(Records from a collection)
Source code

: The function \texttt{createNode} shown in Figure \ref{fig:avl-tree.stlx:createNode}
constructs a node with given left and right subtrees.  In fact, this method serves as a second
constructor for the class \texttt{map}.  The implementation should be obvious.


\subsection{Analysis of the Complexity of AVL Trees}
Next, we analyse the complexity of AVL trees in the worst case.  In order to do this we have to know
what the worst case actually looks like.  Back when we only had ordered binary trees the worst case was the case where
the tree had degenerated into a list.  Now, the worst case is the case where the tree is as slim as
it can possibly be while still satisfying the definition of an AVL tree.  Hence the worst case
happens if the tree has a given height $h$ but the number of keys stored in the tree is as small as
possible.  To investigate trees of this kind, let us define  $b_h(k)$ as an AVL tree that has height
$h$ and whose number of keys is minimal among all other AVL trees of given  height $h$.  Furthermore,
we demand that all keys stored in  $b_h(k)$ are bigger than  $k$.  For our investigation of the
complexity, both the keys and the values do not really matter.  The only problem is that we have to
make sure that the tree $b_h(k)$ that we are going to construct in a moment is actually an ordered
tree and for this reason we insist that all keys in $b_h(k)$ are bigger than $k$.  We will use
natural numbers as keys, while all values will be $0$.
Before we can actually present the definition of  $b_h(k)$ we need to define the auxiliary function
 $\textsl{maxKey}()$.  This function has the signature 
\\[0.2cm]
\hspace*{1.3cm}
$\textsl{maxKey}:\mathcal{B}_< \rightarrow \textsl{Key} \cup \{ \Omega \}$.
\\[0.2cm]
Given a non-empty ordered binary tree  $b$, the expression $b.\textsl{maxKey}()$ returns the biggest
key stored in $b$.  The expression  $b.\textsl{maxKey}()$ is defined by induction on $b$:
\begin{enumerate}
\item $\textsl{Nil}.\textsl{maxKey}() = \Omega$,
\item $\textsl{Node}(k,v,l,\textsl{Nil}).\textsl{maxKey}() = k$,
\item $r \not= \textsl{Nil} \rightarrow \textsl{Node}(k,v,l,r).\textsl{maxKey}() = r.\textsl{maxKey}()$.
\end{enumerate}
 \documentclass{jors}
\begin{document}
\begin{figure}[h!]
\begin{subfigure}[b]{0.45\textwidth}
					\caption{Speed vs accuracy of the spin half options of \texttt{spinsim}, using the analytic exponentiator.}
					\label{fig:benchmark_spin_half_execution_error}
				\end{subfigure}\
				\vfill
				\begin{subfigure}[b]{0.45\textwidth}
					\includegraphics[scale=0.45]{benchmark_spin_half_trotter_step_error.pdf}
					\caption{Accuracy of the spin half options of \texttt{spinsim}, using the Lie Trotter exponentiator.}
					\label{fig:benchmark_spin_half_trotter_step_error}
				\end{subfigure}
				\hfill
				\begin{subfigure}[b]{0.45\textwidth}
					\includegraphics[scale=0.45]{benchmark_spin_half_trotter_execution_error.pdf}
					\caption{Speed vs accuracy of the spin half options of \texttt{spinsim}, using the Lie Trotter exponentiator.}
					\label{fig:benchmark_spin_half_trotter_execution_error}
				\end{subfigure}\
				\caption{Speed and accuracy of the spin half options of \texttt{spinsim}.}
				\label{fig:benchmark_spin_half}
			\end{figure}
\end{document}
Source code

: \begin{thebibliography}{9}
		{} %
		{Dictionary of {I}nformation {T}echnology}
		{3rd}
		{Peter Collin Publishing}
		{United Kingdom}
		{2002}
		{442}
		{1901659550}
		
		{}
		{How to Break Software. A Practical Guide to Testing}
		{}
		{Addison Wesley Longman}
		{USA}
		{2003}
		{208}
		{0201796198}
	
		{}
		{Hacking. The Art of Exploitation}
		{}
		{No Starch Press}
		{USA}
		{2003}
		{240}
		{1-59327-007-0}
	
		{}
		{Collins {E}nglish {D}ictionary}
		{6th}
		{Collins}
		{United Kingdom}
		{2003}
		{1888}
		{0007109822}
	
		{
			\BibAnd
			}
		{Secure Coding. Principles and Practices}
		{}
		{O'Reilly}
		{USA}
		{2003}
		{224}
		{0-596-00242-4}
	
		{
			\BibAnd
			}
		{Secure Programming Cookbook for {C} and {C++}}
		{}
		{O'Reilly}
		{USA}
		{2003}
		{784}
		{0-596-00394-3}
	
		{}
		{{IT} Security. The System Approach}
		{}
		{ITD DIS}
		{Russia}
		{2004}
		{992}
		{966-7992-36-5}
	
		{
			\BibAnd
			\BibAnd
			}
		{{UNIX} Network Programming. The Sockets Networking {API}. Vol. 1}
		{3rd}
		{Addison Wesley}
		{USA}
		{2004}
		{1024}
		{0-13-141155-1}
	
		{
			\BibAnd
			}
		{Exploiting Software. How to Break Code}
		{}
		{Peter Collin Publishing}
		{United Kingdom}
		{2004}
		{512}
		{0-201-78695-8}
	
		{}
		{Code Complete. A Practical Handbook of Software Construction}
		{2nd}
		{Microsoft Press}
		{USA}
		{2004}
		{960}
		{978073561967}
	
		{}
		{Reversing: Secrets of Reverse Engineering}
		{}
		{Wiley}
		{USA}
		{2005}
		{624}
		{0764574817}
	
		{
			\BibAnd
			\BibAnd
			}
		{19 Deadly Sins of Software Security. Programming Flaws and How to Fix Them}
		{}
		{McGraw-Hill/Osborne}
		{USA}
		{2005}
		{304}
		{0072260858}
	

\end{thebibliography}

--

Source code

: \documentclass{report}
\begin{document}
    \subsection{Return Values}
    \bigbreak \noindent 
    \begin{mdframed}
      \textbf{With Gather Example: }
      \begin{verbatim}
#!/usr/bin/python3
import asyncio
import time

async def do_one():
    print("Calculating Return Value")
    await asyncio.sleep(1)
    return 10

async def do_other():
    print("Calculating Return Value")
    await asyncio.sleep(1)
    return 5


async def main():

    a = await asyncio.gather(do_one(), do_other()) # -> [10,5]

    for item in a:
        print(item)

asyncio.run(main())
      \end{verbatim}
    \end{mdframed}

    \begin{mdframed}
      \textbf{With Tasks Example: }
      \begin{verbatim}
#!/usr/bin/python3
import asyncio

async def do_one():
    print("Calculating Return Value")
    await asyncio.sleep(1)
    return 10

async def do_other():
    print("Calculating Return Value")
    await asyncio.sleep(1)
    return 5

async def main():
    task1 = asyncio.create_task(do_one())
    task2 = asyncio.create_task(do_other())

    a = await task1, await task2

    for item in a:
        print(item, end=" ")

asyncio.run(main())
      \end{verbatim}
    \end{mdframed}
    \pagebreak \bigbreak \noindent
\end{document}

...

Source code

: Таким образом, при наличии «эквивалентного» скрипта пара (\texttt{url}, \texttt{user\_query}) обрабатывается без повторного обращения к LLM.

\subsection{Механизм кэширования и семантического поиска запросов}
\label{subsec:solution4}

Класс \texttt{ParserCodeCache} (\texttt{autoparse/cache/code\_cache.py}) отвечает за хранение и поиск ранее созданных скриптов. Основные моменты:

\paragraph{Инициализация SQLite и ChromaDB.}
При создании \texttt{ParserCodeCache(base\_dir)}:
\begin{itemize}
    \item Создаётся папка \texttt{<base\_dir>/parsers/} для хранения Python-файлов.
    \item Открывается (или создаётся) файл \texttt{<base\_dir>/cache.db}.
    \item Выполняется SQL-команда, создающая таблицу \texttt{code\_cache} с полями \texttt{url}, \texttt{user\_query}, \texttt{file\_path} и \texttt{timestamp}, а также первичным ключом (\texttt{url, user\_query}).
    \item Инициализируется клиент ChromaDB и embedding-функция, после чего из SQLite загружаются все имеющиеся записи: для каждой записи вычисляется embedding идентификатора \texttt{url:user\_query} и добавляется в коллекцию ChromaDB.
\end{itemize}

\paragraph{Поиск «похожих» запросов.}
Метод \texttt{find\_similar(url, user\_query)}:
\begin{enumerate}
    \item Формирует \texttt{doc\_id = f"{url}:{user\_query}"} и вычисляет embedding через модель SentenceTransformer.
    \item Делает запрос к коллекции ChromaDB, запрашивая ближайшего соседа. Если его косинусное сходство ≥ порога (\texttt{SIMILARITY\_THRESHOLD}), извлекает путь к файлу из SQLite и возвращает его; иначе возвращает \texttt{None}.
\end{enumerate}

Work to be completed = Each line above with the string "actually" in it should be located and copied.

Expected answer =
what the worst case actually looks like.  Back when we only had ordered binary trees the worst case was the case where
make sure that the tree $b_h(k)$ that we are going to construct in a moment is actually an ordered
Before we can actually present the definition of  $b_h(k)$ we need to define the auxiliary function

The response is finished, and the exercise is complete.